AIM OF THE TASK
Tell how many lines of the entries below include the string "echo". Respond with the number alone.

[Stored data]
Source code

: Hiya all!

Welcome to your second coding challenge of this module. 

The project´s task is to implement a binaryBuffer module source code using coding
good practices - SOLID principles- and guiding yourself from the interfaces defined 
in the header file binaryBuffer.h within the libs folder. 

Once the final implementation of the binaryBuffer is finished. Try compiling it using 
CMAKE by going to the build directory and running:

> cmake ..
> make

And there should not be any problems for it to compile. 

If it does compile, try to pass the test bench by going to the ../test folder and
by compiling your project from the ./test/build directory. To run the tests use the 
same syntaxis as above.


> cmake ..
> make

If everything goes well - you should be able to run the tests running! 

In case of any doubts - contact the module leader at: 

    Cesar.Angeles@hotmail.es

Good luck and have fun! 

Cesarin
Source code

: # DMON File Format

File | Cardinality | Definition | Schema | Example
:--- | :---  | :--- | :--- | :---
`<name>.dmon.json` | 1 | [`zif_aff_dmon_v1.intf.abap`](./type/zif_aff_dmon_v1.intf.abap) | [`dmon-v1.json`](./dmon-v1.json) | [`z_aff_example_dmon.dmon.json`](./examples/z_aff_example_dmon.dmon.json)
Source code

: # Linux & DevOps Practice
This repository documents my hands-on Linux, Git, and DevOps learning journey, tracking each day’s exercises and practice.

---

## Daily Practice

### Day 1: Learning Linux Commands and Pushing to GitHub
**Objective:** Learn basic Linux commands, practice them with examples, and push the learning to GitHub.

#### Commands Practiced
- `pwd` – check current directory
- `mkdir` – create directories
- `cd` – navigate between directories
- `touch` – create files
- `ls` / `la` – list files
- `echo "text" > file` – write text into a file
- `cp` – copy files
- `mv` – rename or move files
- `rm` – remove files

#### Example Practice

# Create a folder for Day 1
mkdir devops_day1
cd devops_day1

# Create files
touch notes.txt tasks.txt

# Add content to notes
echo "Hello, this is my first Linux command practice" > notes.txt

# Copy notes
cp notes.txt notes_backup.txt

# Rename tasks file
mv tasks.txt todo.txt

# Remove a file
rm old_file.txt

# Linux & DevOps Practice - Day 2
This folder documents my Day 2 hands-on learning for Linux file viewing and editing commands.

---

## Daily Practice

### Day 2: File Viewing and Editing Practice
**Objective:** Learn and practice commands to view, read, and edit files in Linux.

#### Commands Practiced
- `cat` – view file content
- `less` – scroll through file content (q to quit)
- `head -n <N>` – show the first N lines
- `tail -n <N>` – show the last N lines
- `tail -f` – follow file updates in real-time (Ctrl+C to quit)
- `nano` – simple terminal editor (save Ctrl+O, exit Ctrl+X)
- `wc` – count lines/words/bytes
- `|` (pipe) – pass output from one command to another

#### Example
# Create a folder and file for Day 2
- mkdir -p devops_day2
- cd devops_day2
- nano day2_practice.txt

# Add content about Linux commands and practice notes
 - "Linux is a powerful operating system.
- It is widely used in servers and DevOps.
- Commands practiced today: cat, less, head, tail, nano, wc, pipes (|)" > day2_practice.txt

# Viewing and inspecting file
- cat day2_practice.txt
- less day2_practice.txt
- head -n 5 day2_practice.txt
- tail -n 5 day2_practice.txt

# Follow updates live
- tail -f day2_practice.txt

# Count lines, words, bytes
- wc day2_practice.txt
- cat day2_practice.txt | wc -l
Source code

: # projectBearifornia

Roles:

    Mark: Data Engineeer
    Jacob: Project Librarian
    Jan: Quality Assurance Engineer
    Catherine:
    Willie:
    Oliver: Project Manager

ANSWER AREA
2